#### Try it:
With the pictures left out, print exactly the lines below that run from the one containing "- [x] Deploy" through the one containing "Leer los archivos".

▬▬▬▬▬▬▬▬▬▬

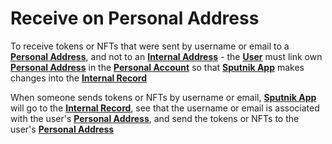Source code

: # Receive on Personal Address

To receive tokens or NFTs that were sent by username or email to a [**Personal Address**](../../glossary-of-terms-and-scheme/personal-address.md), and not to an [**Internal Address**](../../glossary-of-terms-and-scheme/internal-address.md) - the [**User**](../../glossary-of-terms-and-scheme/user.md) must link own [**Personal Address**](../../glossary-of-terms-and-scheme/personal-address.md) in the [**Personal Account**](../personal-account.md) so that [**Sputnik App**](../) makes changes into the [**Internal Record**](../web2-functionality/internal-record.md)&#x20;

When someone sends tokens or NFTs by username or email, [**Sputnik App**](../) will go to the [**Internal Record**](../web2-functionality/internal-record.md), see that the username or email is associated with the user's [**Personal Address**](../../glossary-of-terms-and-scheme/personal-address.md), and send the tokens or NFTs to the user's [**Personal Address**](../../glossary-of-terms-and-scheme/personal-address.md)
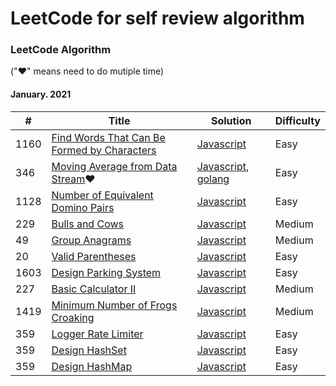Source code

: 
LeetCode for self review algorithm
========

### LeetCode Algorithm

("&hearts;" means need to do mutiple time)

#### January. 2021

| # | Title | Solution | Difficulty |
|---| ----- | -------- | ---------- |
|1160|[Find Words That Can Be Formed by Characters](https://leetcode.com/problems/find-words-that-can-be-formed-by-characters/)| [Javascript](./algorithms/JS/findWordsThatCanBeFormedbyCharacters/findWordsThatCanBeFormedbyCharacters.js) |Easy|
|346|[Moving Average from Data Stream](https://leetcode.com/problems/moving-average-from-data-stream/)&hearts;| [Javascript](./algorithms/JS/movingAverageFromDataStream/movingAverageFromDataStream.js), [golang](./algorithms/golang/movingAverageFromDataStream/movingAverageFromDataStream.go)|Easy|
|1128|[Number of Equivalent Domino Pairs](https://leetcode.com/problems/number-of-equivalent-domino-pairs/)| [Javascript](./algorithms/JS/numberOfEquivalentDominoPairs/numberOfEquivalentDominoPairs.js) |Easy|
|229|[Bulls and Cows](https://leetcode.com/problems/bulls-and-cows/)| [Javascript](./algorithms/JS/bullsAndCows/bullsAndCows.js) |Medium|
|49|[Group Anagrams](https://leetcode.com/problems/group-anagrams/)| [Javascript](./algorithms/JS/groupAnagrams/groupAnagrams.js) |Medium|
|20|[Valid Parentheses](https://leetcode.com/problems/valid-parentheses/)| [Javascript](./algorithms/JS/validParentheses/validParentheses.js) |Easy|
|1603|[Design Parking System](https://leetcode.com/problems/design-parking-system/)| [Javascript](./algorithms/JS/designParkingSystem/designParkingSystem.js) |Easy|
|227|[Basic Calculator II](https://leetcode.com/problems/basic-calculator-ii/)| [Javascript](./algorithms/JS/basciCalculatorII/basciCalculatorII.js) |Medium|
|1419|[Minimum Number of Frogs Croaking](https://leetcode.com/problems/minimum-number-of-frogs-croaking/)| [Javascript](./algorithms/JS/minimumNumberofFrogsCroaking/minimumNumberofFrogsCroaking.js) |Medium|
|359|[Logger Rate Limiter](https://leetcode.com/problems/logger-rate-limiter/)| [Javascript](./algorithms/JS/loggerRateLimiter/loggerRateLimiter.js) |Easy|
|359|[Design HashSet](https://leetcode.com/problems/design-hashset/)| [Javascript](./algorithms/JS/designHashSet/designHashSet.js) |Easy|
|359|[Design HashMap](https://leetcode.com/problems/design-hashmap/)| [Javascript](./algorithms/JS/design-hashmap/design-hashmap.js) |Easy|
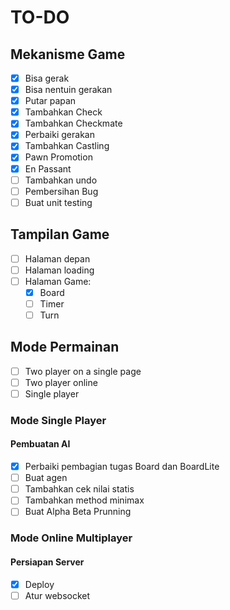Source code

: # TO-DO

## Mekanisme Game

- [x] Bisa gerak
- [x] Bisa nentuin gerakan
- [x] Putar papan
- [x] Tambahkan Check
- [x] Tambahkan Checkmate
- [x] Perbaiki gerakan
- [x] Tambahkan Castling
- [x] Pawn Promotion
- [x] En Passant
- [ ] Tambahkan undo
- [ ] Pembersihan Bug
- [ ] Buat unit testing

## Tampilan Game

- [ ] Halaman depan
- [ ] Halaman loading
- [ ] Halaman Game:
  - [x] Board
  - [ ] Timer
  - [ ] Turn

## Mode Permainan

- [ ] Two player on a single page
- [ ] Two player online
- [ ] Single player

### Mode Single Player

#### Pembuatan AI

- [x] Perbaiki pembagian tugas Board dan BoardLite
- [ ] Buat agen
- [ ] Tambahkan cek nilai statis
- [ ] Tambahkan method minimax
- [ ] Buat Alpha Beta Prunning

### Mode Online Multiplayer

#### Persiapan Server

- [x] Deploy
- [ ] Atur websocket
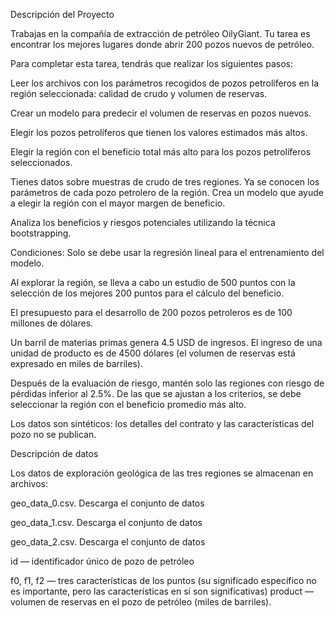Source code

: Descripción del Proyecto

Trabajas en la compañía de extracción de petróleo OilyGiant. Tu tarea es encontrar los mejores lugares donde abrir 200 pozos nuevos de petróleo.

Para completar esta tarea, tendrás que realizar los siguientes pasos:

Leer los archivos con los parámetros recogidos de pozos petrolíferos en la región seleccionada: calidad de crudo y volumen de reservas.

Crear un modelo para predecir el volumen de reservas en pozos nuevos.

Elegir los pozos petrolíferos que tienen los valores estimados más altos.

Elegir la región con el beneficio total más alto para los pozos petrolíferos seleccionados.

Tienes datos sobre muestras de crudo de tres regiones. Ya se conocen los parámetros de cada pozo petrolero de la región. Crea un modelo que ayude a elegir la región con el mayor margen de beneficio.

Analiza los beneficios y riesgos potenciales utilizando la técnica bootstrapping.

Condiciones:
Solo se debe usar la regresión lineal para el entrenamiento del modelo.

Al explorar la región, se lleva a cabo un estudio de 500 puntos con la selección de los mejores 200 puntos para el cálculo del beneficio.

El presupuesto para el desarrollo de 200 pozos petroleros es de 100 millones de dólares.

Un barril de materias primas genera 4.5 USD de ingresos. El ingreso de una unidad de producto es de 4500 dólares (el volumen de reservas está expresado en miles de barriles).

Después de la evaluación de riesgo, mantén solo las regiones con riesgo de pérdidas inferior al 2.5%. De las que se ajustan a los criterios, se debe seleccionar la región con el beneficio promedio más alto.

Los datos son sintéticos: los detalles del contrato y las características del pozo no se publican.

Descripción de datos

Los datos de exploración geológica de las tres regiones se almacenan en archivos:

geo_data_0.csv. Descarga el conjunto de datos

geo_data_1.csv. Descarga el conjunto de datos

geo_data_2.csv. Descarga el conjunto de datos

id — identificador único de pozo de petróleo

f0, f1, f2 — tres características de los puntos (su significado específico no es importante, pero las características en sí son significativas)
product — volumen de reservas en el pozo de petróleo (miles de barriles).

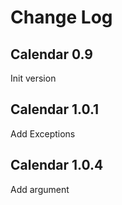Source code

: # Change Log

## Calendar 0.9
Init version 

## Calendar 1.0.1
Add Exceptions

## Calendar 1.0.4
Add argument
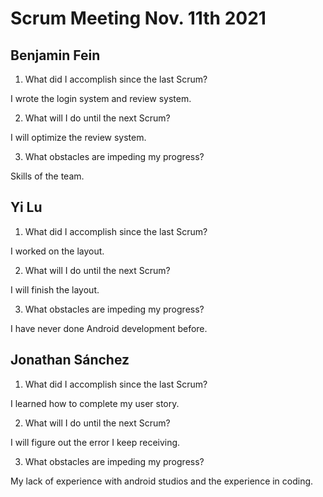 # Scrum Meeting Nov. 11th 2021

## Benjamin Fein

1.	What did I accomplish since the last Scrum?

I wrote the login system and review system.

2.	What will I do until the next Scrum?

I will optimize the review system.

3.	What obstacles are impeding my progress?

Skills of the team.

## Yi Lu

1.	What did I accomplish since the last Scrum?

I worked on the layout.

2.	What will I do until the next Scrum?

I will finish the layout.

3.	What obstacles are impeding my progress?

I have never done Android development before.


## Jonathan Sánchez

1.	What did I accomplish since the last Scrum?


I learned how to complete my user story.


2.	What will I do until the next Scrum?


I will figure out the error I keep receiving.


3.	What obstacles are impeding my progress?

My lack of experience with android studios and the experience in coding.
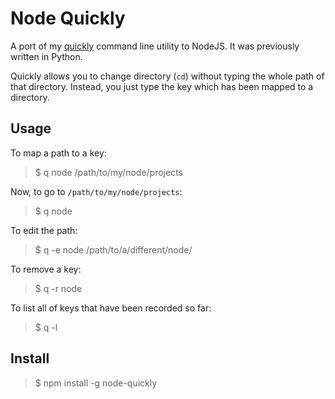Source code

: # Node Quickly

A port of my [quickly](https://github.com/keripix/quickly) command line utility to NodeJS. It was previously written in Python.

Quickly allows you to change directory (`cd`) without typing the whole path of that directory. Instead, you just type the key which has been mapped to a directory.

## Usage

To map a path to a key:

> $ q node /path/to/my/node/projects

Now, to go to `/path/to/my/node/projects`:

> $ q node

To edit the path:

> $ q -e node /path/to/a/different/node/

To remove a key:

> $ q -r node

To list all of keys that have been recorded so far:

> $ q -l

## Install

> $ npm install -g node-quickly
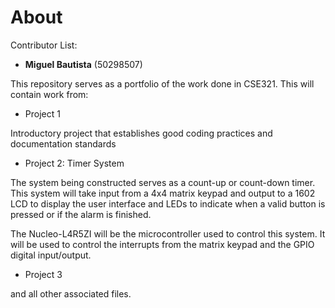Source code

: # About

Contributor List: 
* **Miguel Bautista** (50298507)

This repository serves as a portfolio of the work done in CSE321. This will contain work from:
* Project 1

Introductory project that establishes good coding practices and documentation standards
* Project 2: Timer System

The system being constructed serves as a count-up or count-down timer. This system will take input from a 4x4 matrix keypad and output to a 1602 LCD to display the user interface and LEDs to indicate when a valid button is pressed or if the alarm is finished.

The Nucleo-L4R5ZI will be the microcontroller used to control this system. It will be used to control the interrupts from the matrix keypad and the GPIO digital input/output. 

* Project 3

and all other associated files.
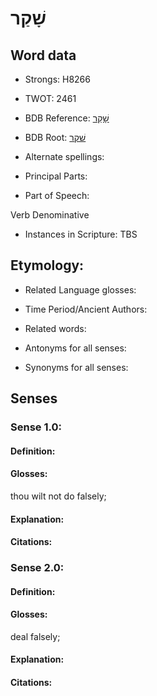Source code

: # שָׁקַר

<!-- Status: S2="NeedsEdits" -->
<!-- Lexica used for edits:   -->

## Word data

* Strongs: H8266

* TWOT: 2461

* BDB Reference: [שָׁקַר](rc://en/bdb/dict/v.fw.ac)

* BDB Root: [שׁקר](rc://en/bdb/dict/v.fw.aa)

* Alternate spellings:

* Principal Parts:

* Part of Speech:

Verb Denominative

* Instances in Scripture: TBS

## Etymology:

* Related Language glosses:

* Time Period/Ancient Authors:

* Related words:

* Antonyms for all senses:

* Synonyms for all senses:

## Senses

### Sense 1.0:

#### Definition:

#### Glosses:

thou wilt not do falsely; 

#### Explanation:

#### Citations:



### Sense 2.0:

#### Definition:

#### Glosses:

deal falsely; 

#### Explanation:

#### Citations:



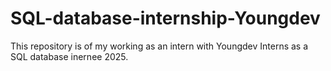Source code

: # SQL-database-internship-Youngdev
This repository is of my working as an intern with Youngdev Interns as a SQL database inernee 2025.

▬▬▬▬▬▬▬▬▬▬

#### Expected answer:
- [x] Deploy
- [ ] Atur websocket
Source code

: Descripción del Proyecto

Trabajas en la compañía de extracción de petróleo OilyGiant. Tu tarea es encontrar los mejores lugares donde abrir 200 pozos nuevos de petróleo.

Para completar esta tarea, tendrás que realizar los siguientes pasos:

Leer los archivos con los parámetros recogidos de pozos petrolíferos en la región seleccionada: calidad de crudo y volumen de reservas.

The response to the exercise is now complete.